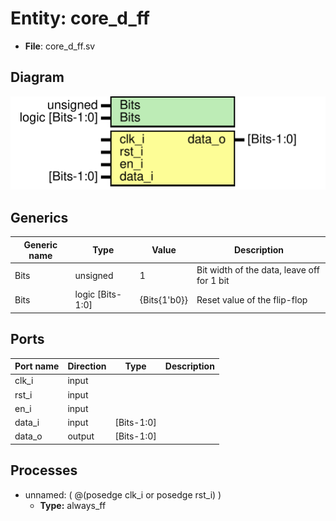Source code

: 
# Entity: core_d_ff 
- **File**: core_d_ff.sv

## Diagram
![Diagram](core_d_ff.svg "Diagram")
## Generics

| Generic name | Type             | Value        | Description                                |
| ------------ | ---------------- | ------------ | ------------------------------------------ |
| Bits         | unsigned         | 1            | Bit width of the data, leave off for 1 bit |
| Bits         | logic [Bits-1:0] | {Bits{1'b0}} | Reset value of the flip-flop               |

## Ports

| Port name | Direction | Type       | Description |
| --------- | --------- | ---------- | ----------- |
| clk_i     | input     |            |             |
| rst_i     | input     |            |             |
| en_i      | input     |            |             |
| data_i    | input     | [Bits-1:0] |             |
| data_o    | output    | [Bits-1:0] |             |

## Processes
- unnamed: ( @(posedge clk_i or posedge rst_i) )
  - **Type:** always_ff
------------------------
(TO DO) Return every line of the data above in which "input" appears.

(TASK RESULT)
| clk_i     | input     |            |             |
| rst_i     | input     |            |             |
| en_i      | input     |            |             |
| data_i    | input     | [Bits-1:0] |             |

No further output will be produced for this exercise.